Saturday, April 4, 2009

Passover Menu and Recipes

Stuffed Eggplant:
Adapted from Olive Trees and Honey
2 eggplants (or 8 baseball-sized eggplants)
4 tablespoons olive oil
1 onion, chopped
2 tbsp chopped fresh parsley or other fresh herb
1 cup matza meal
1 tbsp choppped chives or 1 tsp dried oregano and 1/2 tsp dried basil
1tsp kosher salt
1 cup cheese, shredded
1 cup yogurt
2 eggs, beaten
1/4 cup chopped nuts

Preheat oven to 350.
Scoop out cores of eggplant and reserve pulp.
Cook shells in boiling water until tender, about 3-5 minutes. Drain.Chop reserved pulp.
Heat 2 tbsp oil. Add onion and garlic and sautee 5 minutes.
Add rest of oil, eggplant, and herbs and sautee until soft, about 10 minutes
Remove from heat and stir in rest of ingredients: matza, salt, pepper, chives, cheese, egg, nuts.
Place shells in greased pan and spoon in filling.
Bake covered in foil 20 minutes.
Uncover and bake until golden, 10 minutes.

Egg-Lemon Asparagus
Adapted from Olive Trees and Honey
Note: When not Passover, this is delicious over pasta...
1/4 cup olive oil
1 clove garlic, cut in half.
1/2 tsp kosher salt
pepper to taste
1/2 cup water
2 tsp flour
2 eggs, beaten
5 tbsp lemon juice
2 lbs asparagus, trimmed and cut into 2-inch pieces
In a skillet, heat the oil. Add garlic and sautee 1 minute. Add asparagus, salt, and pepper. Discard garlic.
Add water and bring to a boil. Cover and cook at medium low until tender.
Remove asparagus and save cooking liquid.
In a medium bowl, whisk flour, eggs, and lemon juice. Slowly whisk in cooking liquid.
Pour mixture back into the skillet and cook with low heat, stirring constantly, until it starts to thicken. Be careful, or you'll end up with scrambled eggs!
Pour sauce over asparagus and serve immediately.

Note: You can't reheat the sauce- unless you want scrambled eggs!!

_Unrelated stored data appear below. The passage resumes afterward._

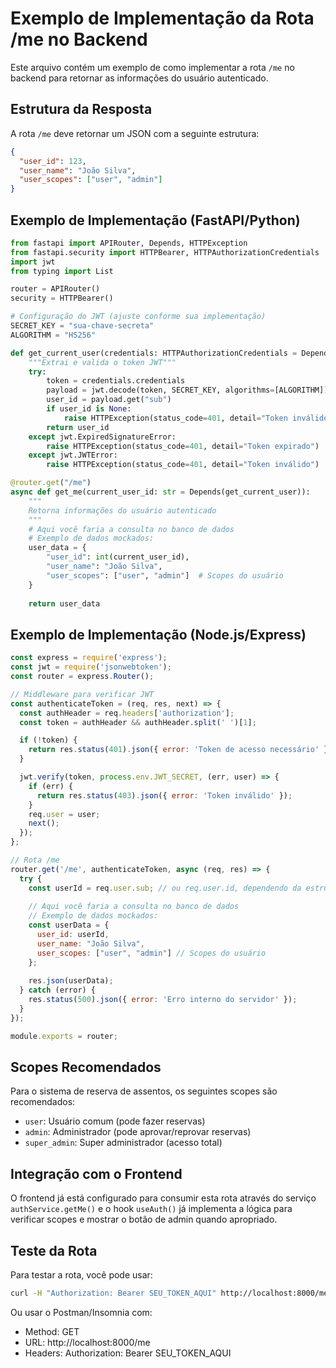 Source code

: # Exemplo de Implementação da Rota /me no Backend

Este arquivo contém um exemplo de como implementar a rota `/me` no backend para retornar as informações do usuário autenticado.

## Estrutura da Resposta

A rota `/me` deve retornar um JSON com a seguinte estrutura:

```json
{
  "user_id": 123,
  "user_name": "João Silva",
  "user_scopes": ["user", "admin"]
}
```

## Exemplo de Implementação (FastAPI/Python)

```python
from fastapi import APIRouter, Depends, HTTPException
from fastapi.security import HTTPBearer, HTTPAuthorizationCredentials
import jwt
from typing import List

router = APIRouter()
security = HTTPBearer()

# Configuração do JWT (ajuste conforme sua implementação)
SECRET_KEY = "sua-chave-secreta"
ALGORITHM = "HS256"

def get_current_user(credentials: HTTPAuthorizationCredentials = Depends(security)):
    """Extrai e valida o token JWT"""
    try:
        token = credentials.credentials
        payload = jwt.decode(token, SECRET_KEY, algorithms=[ALGORITHM])
        user_id = payload.get("sub")
        if user_id is None:
            raise HTTPException(status_code=401, detail="Token inválido")
        return user_id
    except jwt.ExpiredSignatureError:
        raise HTTPException(status_code=401, detail="Token expirado")
    except jwt.JWTError:
        raise HTTPException(status_code=401, detail="Token inválido")

@router.get("/me")
async def get_me(current_user_id: str = Depends(get_current_user)):
    """
    Retorna informações do usuário autenticado
    """
    # Aqui você faria a consulta no banco de dados
    # Exemplo de dados mockados:
    user_data = {
        "user_id": int(current_user_id),
        "user_name": "João Silva",
        "user_scopes": ["user", "admin"]  # Scopes do usuário
    }
    
    return user_data
```

## Exemplo de Implementação (Node.js/Express)

```javascript
const express = require('express');
const jwt = require('jsonwebtoken');
const router = express.Router();

// Middleware para verificar JWT
const authenticateToken = (req, res, next) => {
  const authHeader = req.headers['authorization'];
  const token = authHeader && authHeader.split(' ')[1];

  if (!token) {
    return res.status(401).json({ error: 'Token de acesso necessário' });
  }

  jwt.verify(token, process.env.JWT_SECRET, (err, user) => {
    if (err) {
      return res.status(403).json({ error: 'Token inválido' });
    }
    req.user = user;
    next();
  });
};

// Rota /me
router.get('/me', authenticateToken, async (req, res) => {
  try {
    const userId = req.user.sub; // ou req.user.id, dependendo da estrutura do token
    
    // Aqui você faria a consulta no banco de dados
    // Exemplo de dados mockados:
    const userData = {
      user_id: userId,
      user_name: "João Silva",
      user_scopes: ["user", "admin"] // Scopes do usuário
    };
    
    res.json(userData);
  } catch (error) {
    res.status(500).json({ error: 'Erro interno do servidor' });
  }
});

module.exports = router;
```

## Scopes Recomendados

Para o sistema de reserva de assentos, os seguintes scopes são recomendados:

- `user`: Usuário comum (pode fazer reservas)
- `admin`: Administrador (pode aprovar/reprovar reservas)
- `super_admin`: Super administrador (acesso total)

## Integração com o Frontend

O frontend já está configurado para consumir esta rota através do serviço `authService.getMe()` e o hook `useAuth()` já implementa a lógica para verificar scopes e mostrar o botão de admin quando apropriado.

## Teste da Rota

Para testar a rota, você pode usar:

```bash
curl -H "Authorization: Bearer SEU_TOKEN_AQUI" http://localhost:8000/me
```

Ou usar o Postman/Insomnia com:
- Method: GET
- URL: http://localhost:8000/me
- Headers: Authorization: Bearer SEU_TOKEN_AQUI
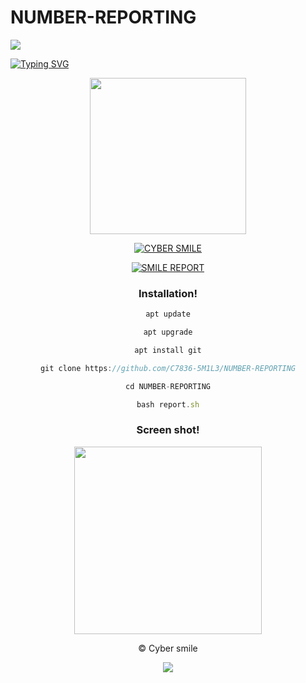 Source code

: # NUMBER-REPORTING

<p>
<img src= "https://camo.githubusercontent.com/71b837571c48af3aa60a73dbc9d5936aa359d78efbfa8a6743cbbbc16b80ef4d/68747470733a2f2f63646e2e646973636f72646170702e636f6d2f6174746163686d656e74732f3830353930323039333930363630383138362f3830353931333937323533353539303932322f74656e6f722e676966"/>
</p>

[![Typing SVG](https://readme-typing-svg.herokuapp.com?color=%23000000&lines=SMILE+-+REPORT!..;Number+banning+and+unbanning+tool!;This+tool+only+for+educational+purposes!;Dont+use+illegally!...;coded+by+cyber+smile+%3A)](https://git.io/typing-svg)

<div align="center">
  <img border-radius: 15px src="https://telegra.ph/file/39a188427b9dc24d9b5bf.jpg" width="250" height="250"/>
 <p align="center">
 
<p align="center">
<a href="https://wa.me/+33643000003"><img title="CYBER SMILE" src="https://img.shields.io/badge/Cyber_smile-Contact me-CYBER SMILE/SMILE%20MON?color=Blue&style=for-the-badge&logo=whatsapp"></a>
 </p>
  
<a href="#"><img title="SMILE REPORT"
 src="https://img.shields.io/badge/-SMILE%20REPORT-black?&style=for-the-badge"></a>


### Installation!

```js
apt update

apt upgrade

apt install git

git clone https://github.com/C7836-5M1L3/NUMBER-REPORTING

cd NUMBER-REPORTING

bash report.sh
```

### Screen shot!

<div align="center">
  <img border-radius: 15px src="https://telegra.ph/file/4b125dcb8a52761d2c1b4.jpg" width="300" height="300"/>


© Cyber smile

<p>
<img src= "https://camo.githubusercontent.com/71b837571c48af3aa60a73dbc9d5936aa359d78efbfa8a6743cbbbc16b80ef4d/68747470733a2f2f63646e2e646973636f72646170702e636f6d2f6174746163686d656e74732f3830353930323039333930363630383138362f3830353931333937323533353539303932322f74656e6f722e676966"/>
</p>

Algerian Potato and Herb Terrine
Adapted from Quick and Easy Meals for the Vegetarian
Note: this recipe is really delicious, and it sounds a heck of a lot more complicated than it actually is. We've added, subtracted, and substituted ingredients. As long as the proportions are more or less the same, it's fine.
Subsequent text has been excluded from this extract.